Your instructions:
Look below for the line that contains "- bne rs, rt, offset", then copy it and each following line exactly, through and including the line that contains "- need to enhance comparator in ALU".

[Information provided]

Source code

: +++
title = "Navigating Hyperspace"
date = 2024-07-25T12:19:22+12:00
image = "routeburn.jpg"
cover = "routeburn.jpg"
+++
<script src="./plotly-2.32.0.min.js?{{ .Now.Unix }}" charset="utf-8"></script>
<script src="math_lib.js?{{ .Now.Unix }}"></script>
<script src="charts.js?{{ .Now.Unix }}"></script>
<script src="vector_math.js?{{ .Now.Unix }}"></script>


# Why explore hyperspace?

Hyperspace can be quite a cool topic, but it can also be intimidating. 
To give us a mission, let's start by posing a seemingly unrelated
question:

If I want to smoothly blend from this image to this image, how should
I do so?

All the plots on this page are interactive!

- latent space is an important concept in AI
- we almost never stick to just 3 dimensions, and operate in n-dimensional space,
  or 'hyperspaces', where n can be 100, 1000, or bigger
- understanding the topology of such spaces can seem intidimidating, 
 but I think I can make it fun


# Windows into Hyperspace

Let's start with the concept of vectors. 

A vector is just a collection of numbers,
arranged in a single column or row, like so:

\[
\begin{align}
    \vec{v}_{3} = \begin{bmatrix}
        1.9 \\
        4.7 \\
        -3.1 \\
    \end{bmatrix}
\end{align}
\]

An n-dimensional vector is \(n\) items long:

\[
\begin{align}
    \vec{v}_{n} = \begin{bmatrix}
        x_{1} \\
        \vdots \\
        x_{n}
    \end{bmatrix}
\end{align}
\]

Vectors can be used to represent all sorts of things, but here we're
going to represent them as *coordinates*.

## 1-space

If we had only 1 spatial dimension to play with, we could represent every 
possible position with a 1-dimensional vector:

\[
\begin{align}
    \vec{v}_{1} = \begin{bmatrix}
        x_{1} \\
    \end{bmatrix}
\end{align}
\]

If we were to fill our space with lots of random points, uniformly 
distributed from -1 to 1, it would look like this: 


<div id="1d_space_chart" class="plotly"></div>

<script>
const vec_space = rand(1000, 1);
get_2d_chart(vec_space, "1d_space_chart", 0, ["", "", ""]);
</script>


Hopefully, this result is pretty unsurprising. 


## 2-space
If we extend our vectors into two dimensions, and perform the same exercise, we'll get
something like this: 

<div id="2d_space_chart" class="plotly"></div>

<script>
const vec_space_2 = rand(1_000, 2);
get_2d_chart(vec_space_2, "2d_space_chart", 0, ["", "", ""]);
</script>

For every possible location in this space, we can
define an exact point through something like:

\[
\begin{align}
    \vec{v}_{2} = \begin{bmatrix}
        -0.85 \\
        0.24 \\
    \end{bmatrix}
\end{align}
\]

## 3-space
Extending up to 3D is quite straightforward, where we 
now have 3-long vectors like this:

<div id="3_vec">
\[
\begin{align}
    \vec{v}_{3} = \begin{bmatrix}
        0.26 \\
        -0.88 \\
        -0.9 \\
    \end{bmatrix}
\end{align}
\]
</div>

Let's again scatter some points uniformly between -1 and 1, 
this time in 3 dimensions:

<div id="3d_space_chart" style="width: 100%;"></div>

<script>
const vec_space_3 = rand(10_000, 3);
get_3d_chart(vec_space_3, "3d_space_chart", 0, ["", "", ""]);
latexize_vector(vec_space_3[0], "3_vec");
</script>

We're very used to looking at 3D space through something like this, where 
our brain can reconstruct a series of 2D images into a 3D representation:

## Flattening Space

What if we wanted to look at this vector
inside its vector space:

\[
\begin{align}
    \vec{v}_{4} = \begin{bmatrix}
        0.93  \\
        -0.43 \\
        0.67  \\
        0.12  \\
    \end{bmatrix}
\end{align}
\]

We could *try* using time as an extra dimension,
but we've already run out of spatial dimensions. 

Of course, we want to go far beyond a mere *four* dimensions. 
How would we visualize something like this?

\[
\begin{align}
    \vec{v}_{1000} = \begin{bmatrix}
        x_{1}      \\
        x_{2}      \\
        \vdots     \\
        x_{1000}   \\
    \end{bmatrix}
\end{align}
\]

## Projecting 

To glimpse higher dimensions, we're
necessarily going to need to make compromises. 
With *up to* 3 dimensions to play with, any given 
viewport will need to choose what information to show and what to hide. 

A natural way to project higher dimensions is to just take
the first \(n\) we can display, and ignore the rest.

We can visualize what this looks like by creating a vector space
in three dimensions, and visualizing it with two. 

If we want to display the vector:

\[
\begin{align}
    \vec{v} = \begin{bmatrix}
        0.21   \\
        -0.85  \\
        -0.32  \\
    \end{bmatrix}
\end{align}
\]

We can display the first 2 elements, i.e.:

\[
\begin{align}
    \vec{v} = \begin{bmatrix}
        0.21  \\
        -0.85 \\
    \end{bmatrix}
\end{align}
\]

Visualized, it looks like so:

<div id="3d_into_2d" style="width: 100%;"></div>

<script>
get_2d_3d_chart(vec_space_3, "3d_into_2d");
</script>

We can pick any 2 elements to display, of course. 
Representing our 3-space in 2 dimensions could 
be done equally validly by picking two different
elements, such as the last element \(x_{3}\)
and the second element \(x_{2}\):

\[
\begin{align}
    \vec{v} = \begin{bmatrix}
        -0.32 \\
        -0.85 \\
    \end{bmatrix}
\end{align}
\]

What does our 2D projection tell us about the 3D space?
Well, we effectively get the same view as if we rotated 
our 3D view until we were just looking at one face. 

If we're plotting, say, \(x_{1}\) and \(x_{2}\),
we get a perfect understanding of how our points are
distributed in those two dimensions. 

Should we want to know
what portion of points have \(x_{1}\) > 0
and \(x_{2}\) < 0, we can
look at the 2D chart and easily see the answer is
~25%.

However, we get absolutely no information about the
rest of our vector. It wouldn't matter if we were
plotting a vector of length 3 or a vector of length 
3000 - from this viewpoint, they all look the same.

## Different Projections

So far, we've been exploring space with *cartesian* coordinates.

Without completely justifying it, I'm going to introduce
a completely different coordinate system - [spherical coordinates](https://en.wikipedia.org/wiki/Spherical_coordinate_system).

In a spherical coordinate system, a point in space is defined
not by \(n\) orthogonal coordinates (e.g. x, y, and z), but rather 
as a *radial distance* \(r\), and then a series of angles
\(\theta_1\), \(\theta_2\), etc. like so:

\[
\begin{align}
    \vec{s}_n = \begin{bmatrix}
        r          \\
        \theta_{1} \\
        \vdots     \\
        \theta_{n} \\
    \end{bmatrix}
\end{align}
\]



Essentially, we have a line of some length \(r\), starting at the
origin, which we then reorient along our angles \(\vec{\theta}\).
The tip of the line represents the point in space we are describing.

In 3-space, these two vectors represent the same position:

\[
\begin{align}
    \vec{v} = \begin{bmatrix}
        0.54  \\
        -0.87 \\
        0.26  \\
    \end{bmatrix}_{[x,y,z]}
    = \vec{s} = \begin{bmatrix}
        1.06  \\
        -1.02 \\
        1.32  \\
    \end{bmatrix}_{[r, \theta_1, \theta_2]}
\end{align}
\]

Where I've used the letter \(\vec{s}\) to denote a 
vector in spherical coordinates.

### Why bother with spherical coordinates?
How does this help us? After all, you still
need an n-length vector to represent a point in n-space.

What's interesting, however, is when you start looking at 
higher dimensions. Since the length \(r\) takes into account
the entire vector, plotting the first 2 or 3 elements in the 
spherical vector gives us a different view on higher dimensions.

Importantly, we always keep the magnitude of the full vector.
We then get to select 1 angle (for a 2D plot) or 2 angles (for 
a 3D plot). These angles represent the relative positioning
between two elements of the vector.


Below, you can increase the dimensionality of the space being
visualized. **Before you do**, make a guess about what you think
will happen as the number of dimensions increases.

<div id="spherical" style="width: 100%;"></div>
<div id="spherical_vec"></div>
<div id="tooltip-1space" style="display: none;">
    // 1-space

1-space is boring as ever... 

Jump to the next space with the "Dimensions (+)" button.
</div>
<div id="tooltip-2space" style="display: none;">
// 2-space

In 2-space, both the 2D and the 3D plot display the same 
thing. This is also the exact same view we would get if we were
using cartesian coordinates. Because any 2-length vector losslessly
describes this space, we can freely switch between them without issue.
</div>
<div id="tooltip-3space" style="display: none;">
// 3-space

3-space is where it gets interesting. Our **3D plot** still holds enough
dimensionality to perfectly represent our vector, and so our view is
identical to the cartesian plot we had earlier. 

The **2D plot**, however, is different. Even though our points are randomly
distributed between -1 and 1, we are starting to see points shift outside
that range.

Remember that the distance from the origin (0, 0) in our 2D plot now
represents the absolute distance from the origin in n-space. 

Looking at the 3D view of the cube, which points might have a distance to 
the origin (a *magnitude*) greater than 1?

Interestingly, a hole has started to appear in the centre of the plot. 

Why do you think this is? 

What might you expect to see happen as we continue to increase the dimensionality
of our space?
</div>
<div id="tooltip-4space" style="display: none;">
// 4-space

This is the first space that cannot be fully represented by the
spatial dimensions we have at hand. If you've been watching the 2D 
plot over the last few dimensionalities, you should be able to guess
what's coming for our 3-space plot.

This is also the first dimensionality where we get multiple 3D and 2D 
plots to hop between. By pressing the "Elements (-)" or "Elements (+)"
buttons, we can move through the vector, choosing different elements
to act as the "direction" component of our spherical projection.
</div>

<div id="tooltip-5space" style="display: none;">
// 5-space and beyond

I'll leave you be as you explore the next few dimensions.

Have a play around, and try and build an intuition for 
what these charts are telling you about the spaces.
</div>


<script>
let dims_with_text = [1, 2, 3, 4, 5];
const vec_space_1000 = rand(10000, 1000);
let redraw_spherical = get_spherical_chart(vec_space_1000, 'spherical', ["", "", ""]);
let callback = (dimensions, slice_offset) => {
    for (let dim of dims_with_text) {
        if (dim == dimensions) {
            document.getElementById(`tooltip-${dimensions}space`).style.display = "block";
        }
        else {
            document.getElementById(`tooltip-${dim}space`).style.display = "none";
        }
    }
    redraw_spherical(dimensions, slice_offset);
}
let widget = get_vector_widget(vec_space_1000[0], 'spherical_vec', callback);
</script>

[/Information provided]
[Information provided]

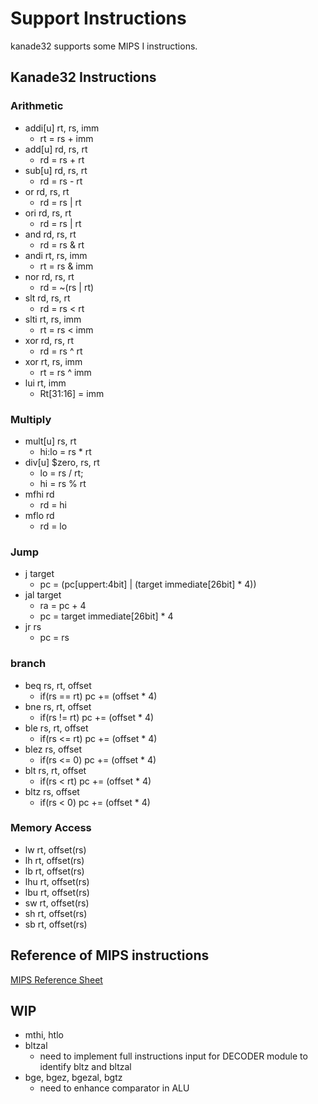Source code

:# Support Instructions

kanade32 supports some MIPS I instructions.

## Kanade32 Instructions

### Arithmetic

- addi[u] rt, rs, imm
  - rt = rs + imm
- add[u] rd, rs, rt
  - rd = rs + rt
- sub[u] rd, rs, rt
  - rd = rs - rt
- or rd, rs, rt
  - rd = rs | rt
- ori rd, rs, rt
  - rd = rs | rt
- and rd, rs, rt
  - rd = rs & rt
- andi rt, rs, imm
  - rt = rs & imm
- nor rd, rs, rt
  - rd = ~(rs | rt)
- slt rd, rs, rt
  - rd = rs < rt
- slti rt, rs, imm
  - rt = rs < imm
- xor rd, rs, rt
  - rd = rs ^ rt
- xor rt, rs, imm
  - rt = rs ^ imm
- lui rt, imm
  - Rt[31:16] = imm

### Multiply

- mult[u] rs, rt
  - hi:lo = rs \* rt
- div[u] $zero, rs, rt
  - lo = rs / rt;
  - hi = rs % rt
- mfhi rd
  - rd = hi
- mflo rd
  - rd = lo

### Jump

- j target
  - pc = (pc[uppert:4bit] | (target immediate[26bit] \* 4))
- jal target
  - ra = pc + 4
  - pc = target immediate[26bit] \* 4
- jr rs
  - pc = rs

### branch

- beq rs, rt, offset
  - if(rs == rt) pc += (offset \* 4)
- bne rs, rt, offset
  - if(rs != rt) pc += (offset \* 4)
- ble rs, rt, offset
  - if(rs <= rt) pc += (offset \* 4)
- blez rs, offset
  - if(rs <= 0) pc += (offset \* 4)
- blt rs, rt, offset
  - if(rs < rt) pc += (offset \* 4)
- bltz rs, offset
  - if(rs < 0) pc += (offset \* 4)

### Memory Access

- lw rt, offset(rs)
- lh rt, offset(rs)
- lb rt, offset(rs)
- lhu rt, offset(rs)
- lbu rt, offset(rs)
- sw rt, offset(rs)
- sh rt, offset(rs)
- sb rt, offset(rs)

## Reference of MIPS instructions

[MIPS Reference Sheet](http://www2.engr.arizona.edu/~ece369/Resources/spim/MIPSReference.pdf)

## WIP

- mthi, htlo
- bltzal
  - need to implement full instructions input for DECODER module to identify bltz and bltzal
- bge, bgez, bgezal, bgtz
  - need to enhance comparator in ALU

[/Information provided]
[Information provided]

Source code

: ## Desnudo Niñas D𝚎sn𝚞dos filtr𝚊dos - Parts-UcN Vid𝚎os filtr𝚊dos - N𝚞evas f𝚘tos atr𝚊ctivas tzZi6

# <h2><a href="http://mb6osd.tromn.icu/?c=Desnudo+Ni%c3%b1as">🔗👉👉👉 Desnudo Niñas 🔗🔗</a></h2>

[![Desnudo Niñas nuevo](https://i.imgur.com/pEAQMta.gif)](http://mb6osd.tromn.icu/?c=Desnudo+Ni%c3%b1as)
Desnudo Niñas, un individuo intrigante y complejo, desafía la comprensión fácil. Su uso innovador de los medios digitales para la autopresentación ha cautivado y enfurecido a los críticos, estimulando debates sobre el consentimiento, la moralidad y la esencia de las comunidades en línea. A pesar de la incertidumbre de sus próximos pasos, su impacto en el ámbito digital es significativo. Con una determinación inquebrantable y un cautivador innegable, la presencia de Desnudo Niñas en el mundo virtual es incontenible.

[/Information provided]

Answer space:
- bne rs, rt, offset
  - if(rs != rt) pc += (offset \* 4)
- ble rs, rt, offset
  - if(rs <= rt) pc += (offset \* 4)
- blez rs, offset
  - if(rs <= 0) pc += (offset \* 4)
- blt rs, rt, offset
  - if(rs < rt) pc += (offset \* 4)
- bltz rs, offset
  - if(rs < 0) pc += (offset \* 4)

### Memory Access

- lw rt, offset(rs)
- lh rt, offset(rs)
- lb rt, offset(rs)
- lhu rt, offset(rs)
- lbu rt, offset(rs)
- sw rt, offset(rs)
- sh rt, offset(rs)
- sb rt, offset(rs)

## Reference of MIPS instructions

[MIPS Reference Sheet](http://www2.engr.arizona.edu/~ece369/Resources/spim/MIPSReference.pdf)

## WIP

- mthi, htlo
- bltzal
  - need to implement full instructions input for DECODER module to identify bltz and bltzal
- bge, bgez, bgezal, bgtz
  - need to enhance comparator in ALU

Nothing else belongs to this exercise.